▶ What the task asks
All lines in the material with the string "hash" should be listed.
************
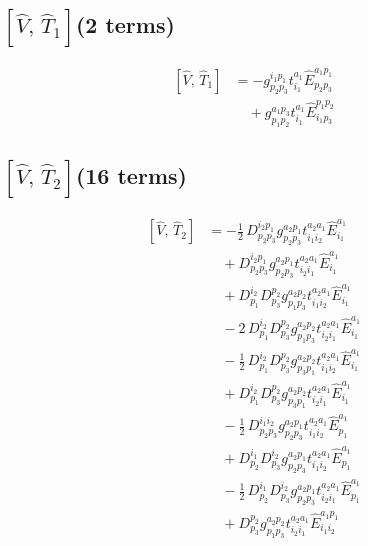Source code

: \documentclass[11pt]{article}
\begin{document}
\subsection*{$\left[\hat{V},\, \hat{T}_{1}\right]$\quad(2 terms)}
\begin{align}
\left[\hat{V},\, \hat{T}_{1}\right] &= - g^{i_{1}p_{1}}_{p_{2}p_{3}} t^{a_{1}}_{i_{1}} \hat{E}^{a_{1}p_{1}}_{p_{2}p_{3}} \\
&\quad + g^{a_{1}p_{3}}_{p_{1}p_{2}} t^{a_{1}}_{i_{1}} \hat{E}^{p_{1}p_{2}}_{i_{1}p_{3}}
\end{align}
\subsection*{$\left[\hat{V},\, \hat{T}_{2}\right]$\quad(16 terms)}
\begin{align}
\left[\hat{V},\, \hat{T}_{2}\right] &= - \tfrac{1}{2}\, D^{i_{2}p_{1}}_{p_{2}p_{3}} g^{a_{2}p_{1}}_{p_{2}p_{3}} t^{a_{2}a_{1}}_{i_{1}i_{2}} \hat{E}^{a_{1}}_{i_{1}} \\
&\quad + D^{i_{2}p_{1}}_{p_{2}p_{3}} g^{a_{2}p_{1}}_{p_{2}p_{3}} t^{a_{2}a_{1}}_{i_{2}i_{1}} \hat{E}^{a_{1}}_{i_{1}} \\
&\quad + D^{i_{2}}_{p_{1}} D^{p_{2}}_{p_{3}} g^{a_{2}p_{2}}_{p_{1}p_{3}} t^{a_{2}a_{1}}_{i_{1}i_{2}} \hat{E}^{a_{1}}_{i_{1}} \\
&\quad - 2\, D^{i_{2}}_{p_{1}} D^{p_{2}}_{p_{3}} g^{a_{2}p_{2}}_{p_{1}p_{3}} t^{a_{2}a_{1}}_{i_{2}i_{1}} \hat{E}^{a_{1}}_{i_{1}} \\
&\quad - \tfrac{1}{2}\, D^{i_{2}}_{p_{1}} D^{p_{2}}_{p_{3}} g^{a_{2}p_{2}}_{p_{3}p_{1}} t^{a_{2}a_{1}}_{i_{1}i_{2}} \hat{E}^{a_{1}}_{i_{1}} \\
&\quad + D^{i_{2}}_{p_{1}} D^{p_{2}}_{p_{3}} g^{a_{2}p_{2}}_{p_{3}p_{1}} t^{a_{2}a_{1}}_{i_{2}i_{1}} \hat{E}^{a_{1}}_{i_{1}} \\
&\quad - \tfrac{1}{2}\, D^{i_{1}i_{2}}_{p_{2}p_{3}} g^{a_{2}p_{1}}_{p_{2}p_{3}} t^{a_{2}a_{1}}_{i_{1}i_{2}} \hat{E}^{a_{1}}_{p_{1}} \\
&\quad + D^{i_{1}}_{p_{2}} D^{i_{2}}_{p_{3}} g^{a_{2}p_{1}}_{p_{2}p_{3}} t^{a_{2}a_{1}}_{i_{1}i_{2}} \hat{E}^{a_{1}}_{p_{1}} \\
&\quad - \tfrac{1}{2}\, D^{i_{1}}_{p_{2}} D^{i_{2}}_{p_{3}} g^{a_{2}p_{1}}_{p_{2}p_{3}} t^{a_{2}a_{1}}_{i_{2}i_{1}} \hat{E}^{a_{1}}_{p_{1}} \\
&\quad + D^{p_{2}}_{p_{3}} g^{a_{2}p_{2}}_{p_{1}p_{3}} t^{a_{2}a_{1}}_{i_{2}i_{1}} \hat{E}^{a_{1}p_{1}}_{i_{1}i_{2}} \\

\end{align}
\end{document}

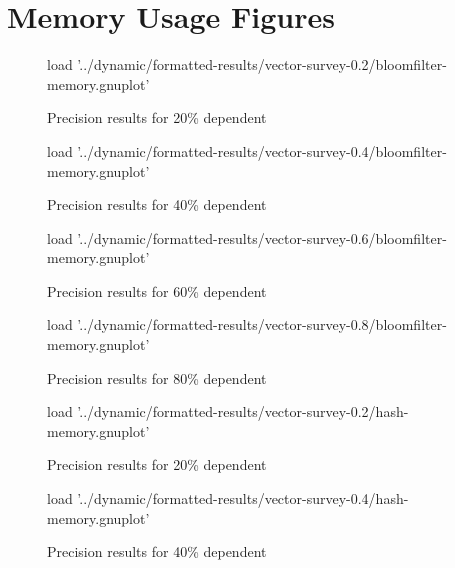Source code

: \chapter{Memory Usage Figures} \label{chp:appndx:memory-figs}
\begin{figure}[H]
	\centering
	\begin{gnuplot}[terminal=pdf]
	load '../dynamic/formatted-results/vector-survey-0.2/bloomfilter-memory.gnuplot'
	\end{gnuplot}
	\caption{Precision results for 20\% dependent}
	\label{chart:memory-0.2-bloom}
\end{figure}


\begin{figure}[H]
	\centering
	\begin{gnuplot}[terminal=pdf]
	load '../dynamic/formatted-results/vector-survey-0.4/bloomfilter-memory.gnuplot'
	\end{gnuplot}
	\caption{Precision results for 40\% dependent}
	\label{chart:memory-0.4-bloom}
\end{figure}

\begin{figure}[H]
	\centering
	\begin{gnuplot}[terminal=pdf]
	load '../dynamic/formatted-results/vector-survey-0.6/bloomfilter-memory.gnuplot'
	\end{gnuplot}
	\caption{Precision results for 60\% dependent}
	\label{chart:memory-0.6-bloom}
\end{figure}

\begin{figure}[H]
	\centering
	\begin{gnuplot}[terminal=pdf]
	load '../dynamic/formatted-results/vector-survey-0.8/bloomfilter-memory.gnuplot'
	\end{gnuplot}
	\caption{Precision results for 80\% dependent}
	\label{chart:memory-0.8-bloom}
\end{figure}

\begin{figure}[H]
	\centering
	\begin{gnuplot}[terminal=pdf]
	load '../dynamic/formatted-results/vector-survey-0.2/hash-memory.gnuplot'
	\end{gnuplot}
	\caption{Precision results for 20\% dependent}
	\label{chart:memory-0.2-hash}
\end{figure}


\begin{figure}[H]
	\centering
	\begin{gnuplot}[terminal=pdf]
	load '../dynamic/formatted-results/vector-survey-0.4/hash-memory.gnuplot'
	\end{gnuplot}
	\caption{Precision results for 40\% dependent}
	\label{chart:memory-0.4-hash}
\end{figure}

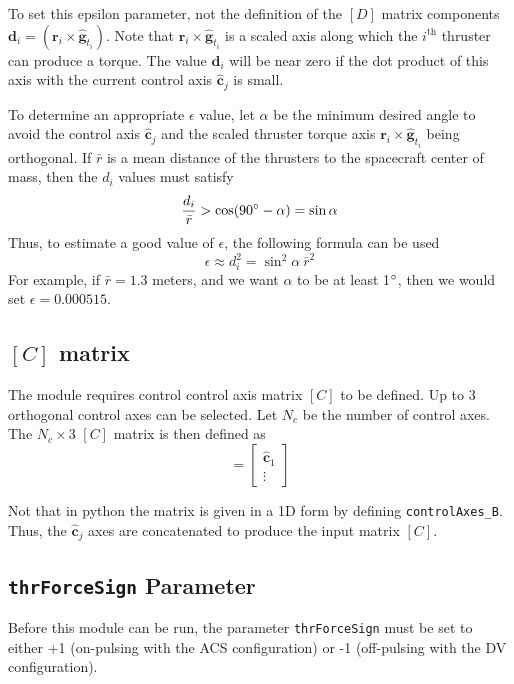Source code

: \documentclass[]{BasiliskReportMemo}
\begin{document}
To set this epsilon parameter, not the definition of the $[D]$ matrix components $\bm d_{i} = (\bm r_{i} \times \hat{\bm g}_{t_{i}})$. Note that $\bm r_{i} \times \hat{\bm g}_{t_{i}}$ is a scaled axis along which the $i^{\text{th}}$ thruster can produce a torque.  The value $\bm d_{i}$ will be near zero if the dot product of this axis with the current control axis $\hat{\bm c}_{j}$ is small.  

To determine an appropriate $\epsilon$ value, let $\alpha$ be the minimum desired angle to avoid the control axis $\hat{\bm c}_{j}$ and the scaled thruster torque axis $\bm r_{i} \times \hat{\bm g}_{t_{i}}$ being orthogonal.  If $\bar r$ is a mean distance of the thrusters to the spacecraft center of mass, then the $d_{i}$ values must satisfy
\begin{equation}
	\frac{d_{i}}{\bar r} > \cos(90\dg - \alpha) = \sin\alpha
\end{equation}
Thus, to estimate a good value of $\epsilon$, the following formula can be used
\begin{equation}
	\epsilon \approx d_{i}^{2} = \sin^{2}\!\alpha \ \bar{r}^{2}
\end{equation}
For example, if $\bar{r} = 1.3$ meters, and we want $\alpha$ to be at least 1$\dg$, then we would set $\epsilon = 0.000515$.

\subsection{$[C]$ matrix}
The module requires control control axis matrix $[C]$ to be defined.  Up to 3 orthogonal control axes can be selected.  Let $N_{c}$ be the number of control axes.  The $N_{c}\times 3$ $[C]$ matrix is then defined as
\begin{equation}
	[C] = \begin{bmatrix}
		\hat{\bm c}_{1}
		\\
		\vdots
	\end{bmatrix}
\end{equation}

Not that in python the matrix is given in a 1D form by defining {\tt controlAxes\_B}.  Thus, the $\hat{\bm c}_{j}$ axes are concatenated to produce the input matrix $[C]$. 

\subsection{{\tt thrForceSign} Parameter}
Before this module can be run, the parameter {\tt thrForceSign} must be set to either +1 (on-pulsing with the ACS configuration) or -1 (off-pulsing with the DV configuration).
\end{document}
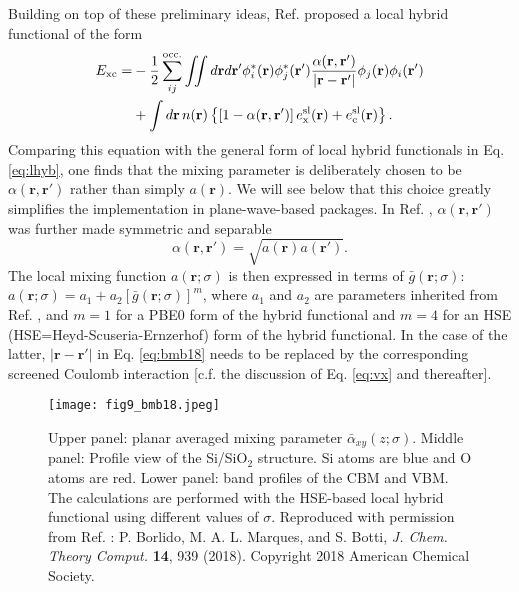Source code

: \documentclass[aip, amsmath, amssymb, reprint, longbibliography]{revtex4-2}
\def\mr{\mathbf{r}}
\begin{document}
Building on top of these preliminary ideas, Ref.  proposed a local hybrid functional of the form
\begin{equation}
\begin{split}
E_{\rm xc} = & -\frac{1}{2}\sum_{ij}^{\rm occ.}\iint d\mr d\mr' \phi_i^*(\mr)\phi_j^*(\mr')\frac{\alpha(\mr,\mr')}{|\mr-\mr'|}\phi_j(\mr)\phi_i(\mr') \\
& + \int d\mr \, n(\mr)\left\{\left[1-\alpha(\mr,\mr')\right]e_{\rm x}^{\rm sl}(\mr)+e_{\rm c}^{\rm sl}(\mr)\right\}.
\end{split}
\label{eq:bmb18}
\end{equation}
Comparing this equation with the general form of local hybrid functionals in Eq. \eqref{eq:lhyb}, one finds that the mixing parameter is deliberately chosen to be $\alpha(\mr,\mr')$ rather than simply $a(\mr)$. We will see below that this choice greatly simplifies the implementation in plane-wave-based packages. In Ref. , $\alpha(\mr,\mr')$ was further made symmetric and separable
\begin{equation}
\alpha(\mr,\mr')=\sqrt{a(\mr)a(\mr')}.
\label{eq:bmb18b}
\end{equation}
The local mixing function $a(\mr;\sigma)$ is then expressed in terms of $\bar{g}(\mr;\sigma)$: $a(\mr;\sigma)=a_1+a_2[\bar{g}(\mr;\sigma)]^m$, where $a_1$ and $a_2$ are parameters inherited from Ref. , and $m=1$ for a PBE0 form of the hybrid functional and $m=4$ for an HSE (HSE=Heyd-Scuseria-Ernzerhof) form of the hybrid functional. In the case of the latter, $|\mr-\mr'|$ in Eq. \eqref{eq:bmb18} needs to be replaced by the corresponding screened Coulomb interaction [c.f. the discussion of Eq. \eqref{eq:vx} and thereafter]. 

\begin{figure}[htp]
\centering
\texttt{[image: fig9\_bmb18.jpeg]}
\caption{Upper panel: planar averaged mixing parameter $\bar{\alpha}_{xy}(z;\sigma)$. Middle panel: Profile view of the Si/SiO$_2$ structure. Si atoms are blue and O atoms are red. Lower panel: band profiles of the CBM and VBM. The calculations are performed with the HSE-based local hybrid functional using different values of $\sigma$. Reproduced with
permission from Ref. : P. Borlido, M. A. L. Marques, and S. Botti, \emph{J. Chem. Theory Comput.} \textbf{14}, 939 (2018). Copyright 2018 American Chemical Society.}
\label{fig:bmb18}
\end{figure}
\end{document}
************
▶ Written answer
	load '../dynamic/formatted-results/vector-survey-0.2/hash-memory.gnuplot'
	\label{chart:memory-0.2-hash}
	load '../dynamic/formatted-results/vector-survey-0.4/hash-memory.gnuplot'
	\label{chart:memory-0.4-hash}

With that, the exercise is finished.